Data supplied —

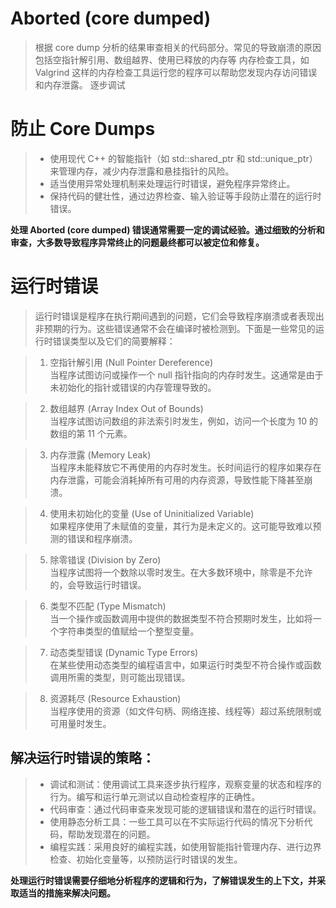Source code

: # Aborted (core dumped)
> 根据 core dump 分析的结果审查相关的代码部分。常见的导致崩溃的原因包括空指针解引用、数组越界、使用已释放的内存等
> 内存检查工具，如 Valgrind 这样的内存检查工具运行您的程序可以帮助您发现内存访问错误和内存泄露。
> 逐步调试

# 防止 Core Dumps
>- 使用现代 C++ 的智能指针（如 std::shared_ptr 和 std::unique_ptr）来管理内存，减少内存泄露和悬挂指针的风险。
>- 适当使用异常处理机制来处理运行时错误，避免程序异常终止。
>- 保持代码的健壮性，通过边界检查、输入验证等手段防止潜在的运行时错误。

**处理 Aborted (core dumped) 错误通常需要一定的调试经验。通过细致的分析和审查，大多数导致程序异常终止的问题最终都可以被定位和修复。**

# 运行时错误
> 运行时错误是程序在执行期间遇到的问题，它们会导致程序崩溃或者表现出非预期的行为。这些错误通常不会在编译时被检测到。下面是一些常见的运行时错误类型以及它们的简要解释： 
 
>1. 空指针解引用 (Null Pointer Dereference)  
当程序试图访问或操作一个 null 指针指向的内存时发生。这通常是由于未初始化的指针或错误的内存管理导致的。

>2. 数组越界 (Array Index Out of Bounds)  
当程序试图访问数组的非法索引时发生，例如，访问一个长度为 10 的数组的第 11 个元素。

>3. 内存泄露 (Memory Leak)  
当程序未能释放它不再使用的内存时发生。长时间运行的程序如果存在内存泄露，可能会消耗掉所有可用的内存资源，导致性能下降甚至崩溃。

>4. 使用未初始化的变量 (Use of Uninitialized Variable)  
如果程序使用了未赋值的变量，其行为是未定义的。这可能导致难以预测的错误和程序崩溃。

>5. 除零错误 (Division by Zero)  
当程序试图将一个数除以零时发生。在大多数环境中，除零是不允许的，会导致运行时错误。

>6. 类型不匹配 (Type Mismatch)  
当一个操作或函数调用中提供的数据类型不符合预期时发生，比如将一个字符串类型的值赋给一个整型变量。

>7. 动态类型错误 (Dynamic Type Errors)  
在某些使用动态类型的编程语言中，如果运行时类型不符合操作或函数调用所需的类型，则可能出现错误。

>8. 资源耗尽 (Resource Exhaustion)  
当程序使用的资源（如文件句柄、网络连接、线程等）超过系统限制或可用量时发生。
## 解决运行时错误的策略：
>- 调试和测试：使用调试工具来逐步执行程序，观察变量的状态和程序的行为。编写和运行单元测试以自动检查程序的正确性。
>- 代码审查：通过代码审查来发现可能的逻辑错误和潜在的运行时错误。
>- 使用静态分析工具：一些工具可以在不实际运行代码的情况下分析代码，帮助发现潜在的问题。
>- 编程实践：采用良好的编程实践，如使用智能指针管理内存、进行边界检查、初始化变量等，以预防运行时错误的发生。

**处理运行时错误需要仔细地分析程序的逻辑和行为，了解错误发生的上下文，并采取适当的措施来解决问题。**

Exercise prompt — What are the lines of the data above that include the string "Type"? Copy them.

Answer to the problem —
>6. 类型不匹配 (Type Mismatch)  
>7. 动态类型错误 (Dynamic Type Errors)  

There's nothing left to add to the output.